In the letter, the Committee noted that certain U.S. citrus growers are concerned about competitive conditions affecting certain sectors of their industry. The Committee requested that the ITC's study include an overview of the industry focusing on navel oranges and lemons produced for the fresh market, with information provided on broader segments as appropriate.
As requested, the ITC, an independent, nonpartisan, factfinding federal agency, will provide an overview of the global market for oranges and lemons for the fresh market, including production, consumption, and trade; profiles of the orange and lemon fresh-market industries in the United States and principal foreign producer countries, such as Argentina, Australia, Chile, China, Mexico, Spain, and South Africa; an analysis of U.S. trade in fresh-market oranges and lemons with major competitor countries, including a description of trade practices and measures; and, a comparison of the strengths and weaknesses of the U.S. fresh-market orange and lemon industries with foreign competitors in such areas as input costs of production (such as labor, land value, water, energy, packing costs, transportation to market, fertilizer and pesticides, taxes, and regulatory compliance), technology, government programs, exchange rates, and pricing and marketing regimes. The ITC investigation will provide information for the most recent five-year period to the extent possible.
The ITC will submit its report to the Committee by July 5, 2006.
The Commission will hold a public hearing in connection with the investigation at 9:30 a.m. on February 7, 2006. Requests to appear at the public hearing should be filed with the Secretary, United States International Trade Commission, 500 E Street SW, Washington, DC, 20436, and must be received no later than 5:15 p.m. on January 24, 2006.
The ITC also welcomes written submissions for the record. Written submissions (one original and 14 copies) should be addressed to the Secretary of the Commission at the above address and should be filed at the earliest practical date, but no later than 5:15 p.m. on February 21, 2006. All written submissions, except for confidential business information, will be available for public inspection.
Further information on the scope of this investigation and appropriate submissions is available in the ITC's notice of investigation, dated August 2, 2005, which may be obtained from the ITC Internet site (www.usitc.gov) or by contacting the Office of the Secretary at 202-205-2000.

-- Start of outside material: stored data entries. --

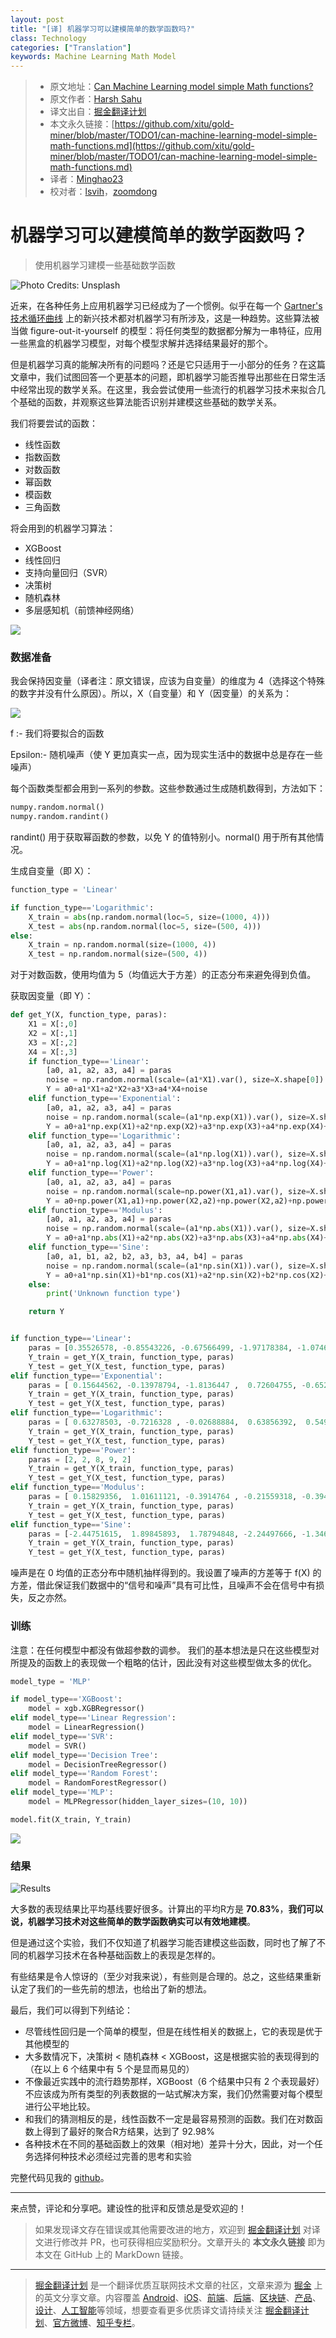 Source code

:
 ```yaml
---
layout: post
title: "[译] 机器学习可以建模简单的数学函数吗?"
class: Technology
categories: ["Translation"]
keywords: Machine Learning Math Model
---
```


> * 原文地址：[Can Machine Learning model simple Math functions?](https://towardsdatascience.com/can-machine-learning-model-simple-math-functions-d336cf3e2a78)
> * 原文作者：[Harsh Sahu](https://medium.com/@hsahu)
> * 译文出自：[掘金翻译计划](https://github.com/xitu/gold-miner)
> * 本文永久链接：[https://github.com/xitu/gold-miner/blob/master/TODO1/can-machine-learning-model-simple-math-functions.md](https://github.com/xitu/gold-miner/blob/master/TODO1/can-machine-learning-model-simple-math-functions.md)
> * 译者：[Minghao23](https://github.com/Minghao23)
> * 校对者：[lsvih](https://github.com/lsvih)，[zoomdong](https://github.com/fireairforce)

# 机器学习可以建模简单的数学函数吗？

> 使用机器学习建模一些基础数学函数

![Photo Credits: [Unsplash](https://unsplash.com/)](https://user-gold-cdn.xitu.io/2019/5/4/16a82726fdf93e64?w=3638&h=2830&f=jpeg&s=605613)

近来，在各种任务上应用机器学习已经成为了一个惯例。似乎在每一个 [Gartner's 技术循环曲线](https://en.wikipedia.org/wiki/Hype_cycle) 上的新兴技术都对机器学习有所涉及，这是一种趋势。这些算法被当做 figure-out-it-yourself 的模型：将任何类型的数据都分解为一串特征，应用一些黑盒的机器学习模型，对每个模型求解并选择结果最好的那个。

但是机器学习真的能解决所有的问题吗？还是它只适用于一小部分的任务？在这篇文章中，我们试图回答一个更基本的问题，即机器学习能否推导出那些在日常生活中经常出现的数学关系。在这里，我会尝试使用一些流行的机器学习技术来拟合几个基础的函数，并观察这些算法能否识别并建模这些基础的数学关系。

我们将要尝试的函数：

* 线性函数
* 指数函数
* 对数函数
* 幂函数
* 模函数
* 三角函数

将会用到的机器学习算法：

* XGBoost
* 线性回归
* 支持向量回归（SVR）
* 决策树
* 随机森林
* 多层感知机（前馈神经网络）

![](https://user-gold-cdn.xitu.io/2019/5/4/16a82726e664b909?w=1321&h=32&f=png&s=282)

### 数据准备

我会保持因变量（译者注：原文错误，应该为自变量）的维度为 4（选择这个特殊的数字并没有什么原因）。所以，X（自变量）和 Y（因变量）的关系为：

![](https://user-gold-cdn.xitu.io/2019/5/4/16a82726e75d84bd?w=942&h=193&f=png&s=11121)

f :- 我们将要拟合的函数

Epsilon:- 随机噪声（使 Y 更加真实一点，因为现实生活中的数据中总是存在一些噪声）

每个函数类型都会用到一系列的参数。这些参数通过生成随机数得到，方法如下：

```python
numpy.random.normal()
numpy.random.randint()
```

randint() 用于获取幂函数的参数，以免 Y 的值特别小。normal() 用于所有其他情况。

生成自变量（即 X）：

```python
function_type = 'Linear'

if function_type=='Logarithmic':
    X_train = abs(np.random.normal(loc=5, size=(1000, 4)))
    X_test = abs(np.random.normal(loc=5, size=(500, 4)))
else:
    X_train = np.random.normal(size=(1000, 4))
    X_test = np.random.normal(size=(500, 4))
```

对于对数函数，使用均值为 5（均值远大于方差）的正态分布来避免得到负值。

获取因变量（即 Y）：

```python
def get_Y(X, function_type, paras):
    X1 = X[:,0]
    X2 = X[:,1]
    X3 = X[:,2]
    X4 = X[:,3]
    if function_type=='Linear':
        [a0, a1, a2, a3, a4] = paras
        noise = np.random.normal(scale=(a1*X1).var(), size=X.shape[0])
        Y = a0+a1*X1+a2*X2+a3*X3+a4*X4+noise
    elif function_type=='Exponential':
        [a0, a1, a2, a3, a4] = paras
        noise = np.random.normal(scale=(a1*np.exp(X1)).var(), size=X.shape[0])
        Y = a0+a1*np.exp(X1)+a2*np.exp(X2)+a3*np.exp(X3)+a4*np.exp(X4)+noise
    elif function_type=='Logarithmic':
        [a0, a1, a2, a3, a4] = paras
        noise = np.random.normal(scale=(a1*np.log(X1)).var(), size=X.shape[0])
        Y = a0+a1*np.log(X1)+a2*np.log(X2)+a3*np.log(X3)+a4*np.log(X4)+noise
    elif function_type=='Power':
        [a0, a1, a2, a3, a4] = paras
        noise = np.random.normal(scale=np.power(X1,a1).var(), size=X.shape[0])
        Y = a0+np.power(X1,a1)+np.power(X2,a2)+np.power(X2,a2)+np.power(X3,a3)+np.power(X4,a4)+noise
    elif function_type=='Modulus':
        [a0, a1, a2, a3, a4] = paras
        noise = np.random.normal(scale=(a1*np.abs(X1)).var(), size=X.shape[0])
        Y = a0+a1*np.abs(X1)+a2*np.abs(X2)+a3*np.abs(X3)+a4*np.abs(X4)+noise
    elif function_type=='Sine':
        [a0, a1, b1, a2, b2, a3, b3, a4, b4] = paras
        noise = np.random.normal(scale=(a1*np.sin(X1)).var(), size=X.shape[0])
        Y = a0+a1*np.sin(X1)+b1*np.cos(X1)+a2*np.sin(X2)+b2*np.cos(X2)+a3*np.sin(X3)+b3*np.cos(X3)+a4*np.sin(X4)+b4*np.cos(X4)+noise
    else:
        print('Unknown function type')

    return Y


if function_type=='Linear':
    paras = [0.35526578, -0.85543226, -0.67566499, -1.97178384, -1.07461643]
    Y_train = get_Y(X_train, function_type, paras)
    Y_test = get_Y(X_test, function_type, paras)
elif function_type=='Exponential':
    paras = [ 0.15644562, -0.13978794, -1.8136447 ,  0.72604755, -0.65264939]
    Y_train = get_Y(X_train, function_type, paras)
    Y_test = get_Y(X_test, function_type, paras)
elif function_type=='Logarithmic':
    paras = [ 0.63278503, -0.7216328 , -0.02688884,  0.63856392,  0.5494543]
    Y_train = get_Y(X_train, function_type, paras)
    Y_test = get_Y(X_test, function_type, paras)
elif function_type=='Power':
    paras = [2, 2, 8, 9, 2]
    Y_train = get_Y(X_train, function_type, paras)
    Y_test = get_Y(X_test, function_type, paras)
elif function_type=='Modulus':
    paras = [ 0.15829356,  1.01611121, -0.3914764 , -0.21559318, -0.39467206]
    Y_train = get_Y(X_train, function_type, paras)
    Y_test = get_Y(X_test, function_type, paras)
elif function_type=='Sine':
    paras = [-2.44751615,  1.89845893,  1.78794848, -2.24497666, -1.34696884, 0.82485303,  0.95871345, -1.4847142 ,  0.67080158]
    Y_train = get_Y(X_train, function_type, paras)
    Y_test = get_Y(X_test, function_type, paras)
```

噪声是在 0 均值的正态分布中随机抽样得到的。我设置了噪声的方差等于 f(X) 的方差，借此保证我们数据中的“信号和噪声”具有可比性，且噪声不会在信号中有损失，反之亦然。

### 训练

注意：在任何模型中都没有做超参数的调参。
我们的基本想法是只在这些模型对所提及的函数上的表现做一个粗略的估计，因此没有对这些模型做太多的优化。

```python
model_type = 'MLP'

if model_type=='XGBoost':
    model = xgb.XGBRegressor()
elif model_type=='Linear Regression':
    model = LinearRegression()
elif model_type=='SVR':
    model = SVR()
elif model_type=='Decision Tree':
    model = DecisionTreeRegressor()
elif model_type=='Random Forest':
    model = RandomForestRegressor()
elif model_type=='MLP':
    model = MLPRegressor(hidden_layer_sizes=(10, 10))

model.fit(X_train, Y_train)
```

![](https://user-gold-cdn.xitu.io/2019/5/4/16a82726e664b909?w=1321&h=32&f=png&s=282)

### 结果

![Results](https://user-gold-cdn.xitu.io/2019/5/4/16a82726e8ad788f?w=826&h=174&f=png&s=18524)

大多数的表现结果比平均基线要好很多。计算出的平均R方是 **70.83%**，**我们可以说，机器学习技术对这些简单的数学函数确实可以有效地建模**。

但是通过这个实验，我们不仅知道了机器学习能否建模这些函数，同时也了解了不同的机器学习技术在各种基础函数上的表现是怎样的。

有些结果是令人惊讶的（至少对我来说），有些则是合理的。总之，这些结果重新认定了我们的一些先前的想法，也给出了新的想法。

最后，我们可以得到下列结论：

* 尽管线性回归是一个简单的模型，但是在线性相关的数据上，它的表现是优于其他模型的
* 大多数情况下，决策树 \< 随机森林 \< XGBoost，这是根据实验的表现得到的（在以上 6 个结果中有 5 个是显而易见的）
* 不像最近实践中的流行趋势那样，XGBoost（6 个结果中只有 2 个表现最好）不应该成为所有类型的列表数据的一站式解决方案，我们仍然需要对每个模型进行公平地比较。
* 和我们的猜测相反的是，线性函数不一定是最容易预测的函数。我们在对数函数上得到了最好的聚合R方结果，达到了 92.98%
* 各种技术在不同的基础函数上的效果（相对地）差异十分大，因此，对一个任务选择何种技术必须经过完善的思考和实验

完整代码见我的 [github](https://github.com/SahuH/Model-math-functions-using-ML)。

***

来点赞，评论和分享吧。建设性的批评和反馈总是受欢迎的！

> 如果发现译文存在错误或其他需要改进的地方，欢迎到 [掘金翻译计划](https://github.com/xitu/gold-miner) 对译文进行修改并 PR，也可获得相应奖励积分。文章开头的 **本文永久链接** 即为本文在 GitHub 上的 MarkDown 链接。

---

> [掘金翻译计划](https://github.com/xitu/gold-miner) 是一个翻译优质互联网技术文章的社区，文章来源为 [掘金](https://juejin.im) 上的英文分享文章。内容覆盖 [Android](https://github.com/xitu/gold-miner#android)、[iOS](https://github.com/xitu/gold-miner#ios)、[前端](https://github.com/xitu/gold-miner#前端)、[后端](https://github.com/xitu/gold-miner#后端)、[区块链](https://github.com/xitu/gold-miner#区块链)、[产品](https://github.com/xitu/gold-miner#产品)、[设计](https://github.com/xitu/gold-miner#设计)、[人工智能](https://github.com/xitu/gold-miner#人工智能)等领域，想要查看更多优质译文请持续关注 [掘金翻译计划](https://github.com/xitu/gold-miner)、[官方微博](http://weibo.com/juejinfanyi)、[知乎专栏](https://zhuanlan.zhihu.com/juejinfanyi)。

ITC general factfinding investigations, such as this one, cover matters related to tariffs or trade and are generally conducted at the request of the U.S. Trade Representatives, the Senate Committee on Finance, or the House Committee on Ways and Means. The resulting reports convey the Commissions' objective findings and independent analyses on the subject investigated. The Commission makes no recommendations on policy or other matters in its general factfinding reports. Upon completion of each investigation, the ITC submits its finding and analyses to the requestor. General factfinding investigations reports are subsequently released to the public, unless they are classified by the requestor for national security reasons.